* **EXERCISE DIRECTIONS**
Repeat the whole listing below precisely. Omit all pictures.

* **DATA TO PROCESS**

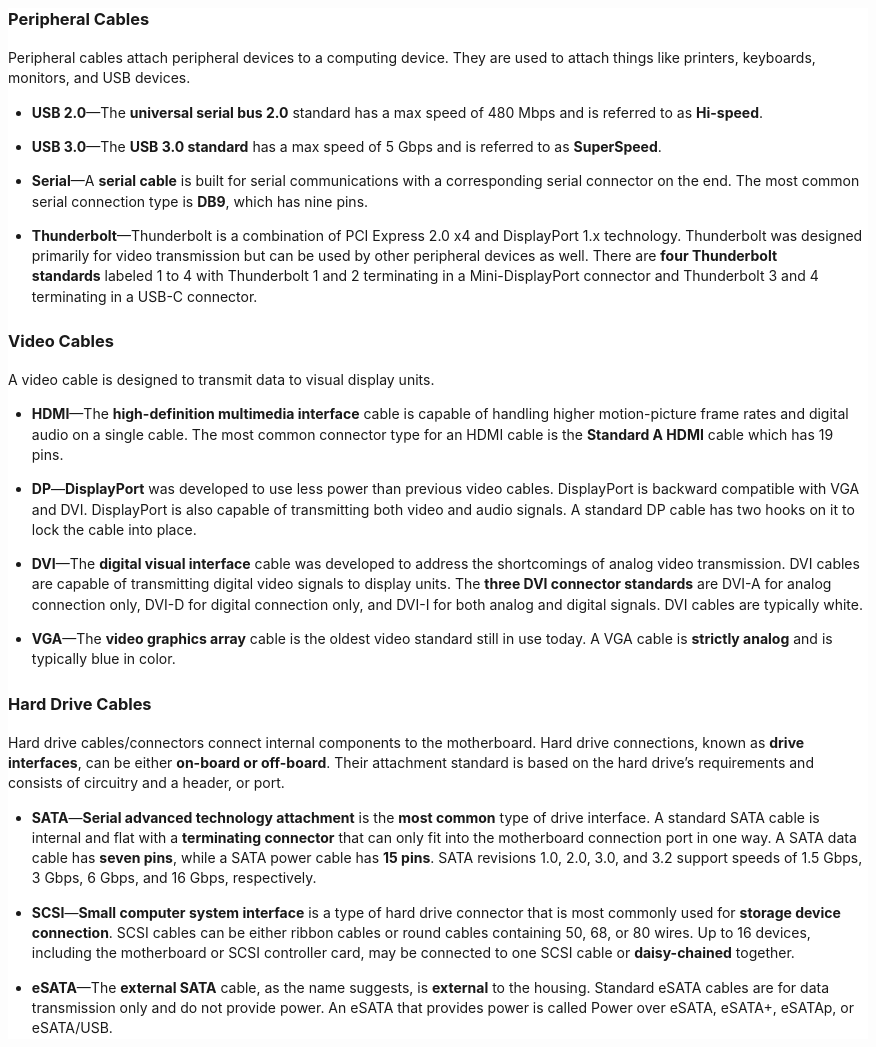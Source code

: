 ### Peripheral Cables
Peripheral cables attach peripheral devices to a computing device. They are used to attach things like printers, keyboards, monitors, and USB devices.

- **USB 2.0**—The **universal serial bus 2.0** standard has a max speed of 480 Mbps and is referred to as **Hi-speed**.

- **USB 3.0**—The **USB 3.0 standard** has a max speed of 5 Gbps and is referred to as **SuperSpeed**.

- **Serial**—A **serial cable** is built for serial communications with a corresponding serial connector on the end. The most common serial connection type is **DB9**, which has nine pins.

- **Thunderbolt**—Thunderbolt is a combination of PCI Express 2.0 x4 and DisplayPort 1.x technology. Thunderbolt was designed primarily for video transmission but can be used by other peripheral devices as well. There are **four Thunderbolt standards** labeled 1 to 4 with Thunderbolt 1 and 2 terminating in a Mini-DisplayPort connector and Thunderbolt 3 and 4 terminating in a USB-C connector.

### Video Cables
A video cable is designed to transmit data to visual display units.

- **HDMI**—The **high-definition multimedia interface** cable is capable of handling higher motion-picture frame rates and digital audio on a single cable. The most common connector type for an HDMI cable is the **Standard A HDMI** cable which has 19 pins.

- **DP**—**DisplayPort** was developed to use less power than previous video cables. DisplayPort is backward compatible with VGA and DVI. DisplayPort is also capable of transmitting both video and audio signals. A standard DP cable has two hooks on it to lock the cable into place.

- **DVI**—The **digital visual interface** cable was developed to address the shortcomings of analog video transmission. DVI cables are capable of transmitting digital video signals to display units. The **three DVI connector standards** are DVI-A for analog connection only, DVI-D for digital connection only, and DVI-I for both analog and digital signals. DVI cables are typically white.

- **VGA**—The **video graphics array** cable is the oldest video standard still in use today. A VGA cable is **strictly analog** and is typically blue in color.

### Hard Drive Cables
Hard drive cables/connectors connect internal components to the motherboard. Hard drive connections, known as **drive interfaces**, can be either **on-board or off-board**. Their attachment standard is based on the hard drive’s requirements and consists of circuitry and a header, or port.

- **SATA**—**Serial advanced technology attachment** is the **most common** type of drive interface. A standard SATA cable is internal and flat with a **terminating connector** that can only fit into the motherboard connection port in one way. A SATA data cable has **seven pins**, while a SATA power cable has **15 pins**. SATA revisions 1.0, 2.0, 3.0, and 3.2 support speeds of 1.5 Gbps, 3 Gbps, 6 Gbps, and 16 Gbps, respectively.

- **SCSI**—**Small computer system interface** is a type of hard drive connector that is most commonly used for **storage device connection**. SCSI cables can be either ribbon cables or round cables containing 50, 68, or 80 wires. Up to 16 devices, including the motherboard or SCSI controller card, may be connected to one SCSI cable or **daisy-chained** together.

- **eSATA**—The **external SATA** cable, as the name suggests, is **external** to the housing. Standard eSATA cables are for data transmission only and do not provide power. An eSATA that provides power is called Power over eSATA, eSATA+, eSATAp, or eSATA/USB.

* **WRITTEN SOLUTION**
Source code

: ### Peripheral Cables
Peripheral cables attach peripheral devices to a computing device. They are used to attach things like printers, keyboards, monitors, and USB devices.

- **USB 2.0**—The **universal serial bus 2.0** standard has a max speed of 480 Mbps and is referred to as **Hi-speed**.

- **USB 3.0**—The **USB 3.0 standard** has a max speed of 5 Gbps and is referred to as **SuperSpeed**.

- **Serial**—A **serial cable** is built for serial communications with a corresponding serial connector on the end. The most common serial connection type is **DB9**, which has nine pins.

- **Thunderbolt**—Thunderbolt is a combination of PCI Express 2.0 x4 and DisplayPort 1.x technology. Thunderbolt was designed primarily for video transmission but can be used by other peripheral devices as well. There are **four Thunderbolt standards** labeled 1 to 4 with Thunderbolt 1 and 2 terminating in a Mini-DisplayPort connector and Thunderbolt 3 and 4 terminating in a USB-C connector.

### Video Cables
A video cable is designed to transmit data to visual display units.

- **HDMI**—The **high-definition multimedia interface** cable is capable of handling higher motion-picture frame rates and digital audio on a single cable. The most common connector type for an HDMI cable is the **Standard A HDMI** cable which has 19 pins.

- **DP**—**DisplayPort** was developed to use less power than previous video cables. DisplayPort is backward compatible with VGA and DVI. DisplayPort is also capable of transmitting both video and audio signals. A standard DP cable has two hooks on it to lock the cable into place.

- **DVI**—The **digital visual interface** cable was developed to address the shortcomings of analog video transmission. DVI cables are capable of transmitting digital video signals to display units. The **three DVI connector standards** are DVI-A for analog connection only, DVI-D for digital connection only, and DVI-I for both analog and digital signals. DVI cables are typically white.

- **VGA**—The **video graphics array** cable is the oldest video standard still in use today. A VGA cable is **strictly analog** and is typically blue in color.

### Hard Drive Cables
Hard drive cables/connectors connect internal components to the motherboard. Hard drive connections, known as **drive interfaces**, can be either **on-board or off-board**. Their attachment standard is based on the hard drive’s requirements and consists of circuitry and a header, or port.

- **SATA**—**Serial advanced technology attachment** is the **most common** type of drive interface. A standard SATA cable is internal and flat with a **terminating connector** that can only fit into the motherboard connection port in one way. A SATA data cable has **seven pins**, while a SATA power cable has **15 pins**. SATA revisions 1.0, 2.0, 3.0, and 3.2 support speeds of 1.5 Gbps, 3 Gbps, 6 Gbps, and 16 Gbps, respectively.

- **SCSI**—**Small computer system interface** is a type of hard drive connector that is most commonly used for **storage device connection**. SCSI cables can be either ribbon cables or round cables containing 50, 68, or 80 wires. Up to 16 devices, including the motherboard or SCSI controller card, may be connected to one SCSI cable or **daisy-chained** together.

- **eSATA**—The **external SATA** cable, as the name suggests, is **external** to the housing. Standard eSATA cables are for data transmission only and do not provide power. An eSATA that provides power is called Power over eSATA, eSATA+, eSATAp, or eSATA/USB.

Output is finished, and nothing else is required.